Louisa Shepard | lshepard@upenn.edu | 215-573-8151
Friday, January 26, 2018
Bloch, Julia Writing Philadelphia Course 2018 1

The "Writing Philadelphia" course taught by Penn English Professor Julia Bloch challenged the students to use the city as their creative inspiration. Photo Eric Sucar

Literally taking to the streets of Philadelphia, University of Pennsylvania students found inspiration in parks, museums, subways and street corners for their “Writing Philadelphia” class assignments. 

New last semester, the course was designed to engage students with the city as readers, thinkers and writers, said Julia Bloch, director of Penn’s Creative Writing Program in the School of Arts and Sciences. The resulting creative works reflect their personal encounters.
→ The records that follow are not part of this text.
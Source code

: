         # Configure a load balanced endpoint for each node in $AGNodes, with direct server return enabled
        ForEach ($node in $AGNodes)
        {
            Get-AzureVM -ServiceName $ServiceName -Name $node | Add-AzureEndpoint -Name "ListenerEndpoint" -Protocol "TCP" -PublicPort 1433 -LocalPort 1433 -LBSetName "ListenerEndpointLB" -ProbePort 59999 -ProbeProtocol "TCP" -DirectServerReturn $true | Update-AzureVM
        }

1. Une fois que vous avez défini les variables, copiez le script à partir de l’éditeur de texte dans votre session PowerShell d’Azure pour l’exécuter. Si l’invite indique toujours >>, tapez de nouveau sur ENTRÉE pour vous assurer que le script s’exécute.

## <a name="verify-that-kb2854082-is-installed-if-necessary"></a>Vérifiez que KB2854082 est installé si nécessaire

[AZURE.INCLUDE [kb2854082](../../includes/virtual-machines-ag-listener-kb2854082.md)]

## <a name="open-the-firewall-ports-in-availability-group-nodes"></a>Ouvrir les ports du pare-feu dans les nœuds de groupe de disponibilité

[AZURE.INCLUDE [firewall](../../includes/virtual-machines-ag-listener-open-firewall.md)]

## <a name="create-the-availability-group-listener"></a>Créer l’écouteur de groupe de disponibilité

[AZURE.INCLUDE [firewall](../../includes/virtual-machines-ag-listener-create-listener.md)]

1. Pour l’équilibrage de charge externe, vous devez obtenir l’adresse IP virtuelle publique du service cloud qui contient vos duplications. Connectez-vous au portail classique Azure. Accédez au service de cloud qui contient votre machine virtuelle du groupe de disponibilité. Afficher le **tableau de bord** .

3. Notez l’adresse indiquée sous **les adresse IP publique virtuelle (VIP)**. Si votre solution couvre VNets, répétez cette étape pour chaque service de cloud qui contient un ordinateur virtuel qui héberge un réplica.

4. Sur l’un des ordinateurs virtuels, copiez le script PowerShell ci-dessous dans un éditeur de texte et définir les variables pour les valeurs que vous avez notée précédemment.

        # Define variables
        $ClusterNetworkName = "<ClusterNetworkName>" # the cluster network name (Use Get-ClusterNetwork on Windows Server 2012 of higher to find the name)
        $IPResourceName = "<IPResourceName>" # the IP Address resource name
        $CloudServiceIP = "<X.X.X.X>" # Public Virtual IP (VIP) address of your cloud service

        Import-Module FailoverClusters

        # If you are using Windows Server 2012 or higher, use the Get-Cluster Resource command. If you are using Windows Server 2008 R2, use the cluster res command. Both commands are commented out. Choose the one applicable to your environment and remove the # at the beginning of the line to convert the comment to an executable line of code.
“Rooting a syllabus in a place allows you to study so much more than the place,” said Bloch. “The literature, history, architecture, politics, culture, visual arts, physical geography -- the students are in that place and write about both the history and their direct experience.”

Some of the 11 students in the class were locals, but regardless of their hometowns each had an intense interest Philadelphia, Bloch said.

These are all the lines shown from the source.